Task statement
The output should consist solely of the line containing "一城山色半城湖，四面荷花三面" and the lines that follow it through the end of the data below.

Dataset entries
-- Opening Marker --

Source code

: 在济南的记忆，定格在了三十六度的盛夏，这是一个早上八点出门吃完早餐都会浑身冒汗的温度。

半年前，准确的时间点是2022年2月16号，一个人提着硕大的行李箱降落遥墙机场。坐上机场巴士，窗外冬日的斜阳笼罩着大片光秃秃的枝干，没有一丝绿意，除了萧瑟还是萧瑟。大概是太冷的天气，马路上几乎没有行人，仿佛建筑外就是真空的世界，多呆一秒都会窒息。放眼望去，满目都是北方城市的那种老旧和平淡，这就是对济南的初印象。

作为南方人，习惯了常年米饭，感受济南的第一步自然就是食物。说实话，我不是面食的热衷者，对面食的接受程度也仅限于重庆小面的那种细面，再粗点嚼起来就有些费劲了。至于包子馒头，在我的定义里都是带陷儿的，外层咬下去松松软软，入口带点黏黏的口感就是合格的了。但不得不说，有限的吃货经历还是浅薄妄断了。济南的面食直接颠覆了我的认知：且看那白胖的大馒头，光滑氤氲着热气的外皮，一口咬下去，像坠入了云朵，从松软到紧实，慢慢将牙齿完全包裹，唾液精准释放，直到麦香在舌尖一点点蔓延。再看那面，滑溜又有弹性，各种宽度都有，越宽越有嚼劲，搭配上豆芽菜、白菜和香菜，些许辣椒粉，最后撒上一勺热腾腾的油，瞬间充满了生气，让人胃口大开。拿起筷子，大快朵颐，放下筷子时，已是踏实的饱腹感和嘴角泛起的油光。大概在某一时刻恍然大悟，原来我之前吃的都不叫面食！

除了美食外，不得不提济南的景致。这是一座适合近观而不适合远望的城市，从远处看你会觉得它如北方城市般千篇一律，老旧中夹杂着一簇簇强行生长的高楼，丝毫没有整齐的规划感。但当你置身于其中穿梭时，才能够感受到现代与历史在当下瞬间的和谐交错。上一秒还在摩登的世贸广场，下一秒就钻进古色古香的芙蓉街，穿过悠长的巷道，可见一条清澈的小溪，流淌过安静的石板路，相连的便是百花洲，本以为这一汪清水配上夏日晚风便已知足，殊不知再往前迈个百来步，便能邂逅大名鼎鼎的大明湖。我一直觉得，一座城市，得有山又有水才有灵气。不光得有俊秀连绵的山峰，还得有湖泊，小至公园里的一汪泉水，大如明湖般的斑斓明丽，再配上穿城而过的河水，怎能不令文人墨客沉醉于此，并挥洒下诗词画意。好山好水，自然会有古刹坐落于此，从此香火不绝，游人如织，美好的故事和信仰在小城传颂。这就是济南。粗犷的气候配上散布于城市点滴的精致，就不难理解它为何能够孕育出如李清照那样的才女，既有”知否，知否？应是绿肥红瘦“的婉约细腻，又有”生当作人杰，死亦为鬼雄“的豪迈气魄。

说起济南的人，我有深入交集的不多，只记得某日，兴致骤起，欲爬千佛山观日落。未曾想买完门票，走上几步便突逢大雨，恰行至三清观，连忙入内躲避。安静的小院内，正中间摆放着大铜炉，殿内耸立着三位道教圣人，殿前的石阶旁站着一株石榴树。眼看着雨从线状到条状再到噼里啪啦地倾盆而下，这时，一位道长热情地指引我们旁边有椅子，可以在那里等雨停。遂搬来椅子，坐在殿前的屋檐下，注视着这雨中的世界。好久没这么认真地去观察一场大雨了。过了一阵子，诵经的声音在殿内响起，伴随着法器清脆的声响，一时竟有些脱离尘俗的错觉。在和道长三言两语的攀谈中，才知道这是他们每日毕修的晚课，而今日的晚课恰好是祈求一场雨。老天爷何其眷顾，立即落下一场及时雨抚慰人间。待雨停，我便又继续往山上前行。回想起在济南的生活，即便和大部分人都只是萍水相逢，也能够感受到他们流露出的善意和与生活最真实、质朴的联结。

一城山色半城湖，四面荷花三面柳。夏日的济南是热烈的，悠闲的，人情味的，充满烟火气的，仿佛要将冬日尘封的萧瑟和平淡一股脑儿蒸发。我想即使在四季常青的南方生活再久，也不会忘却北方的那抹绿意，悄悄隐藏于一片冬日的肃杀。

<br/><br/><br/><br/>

-- Closing Marker --

Answer for this exercise
一城山色半城湖，四面荷花三面柳。夏日的济南是热烈的，悠闲的，人情味的，充满烟火气的，仿佛要将冬日尘封的萧瑟和平淡一股脑儿蒸发。我想即使在四季常青的南方生活再久，也不会忘却北方的那抹绿意，悄悄隐藏于一片冬日的肃杀。

<br/><br/><br/><br/>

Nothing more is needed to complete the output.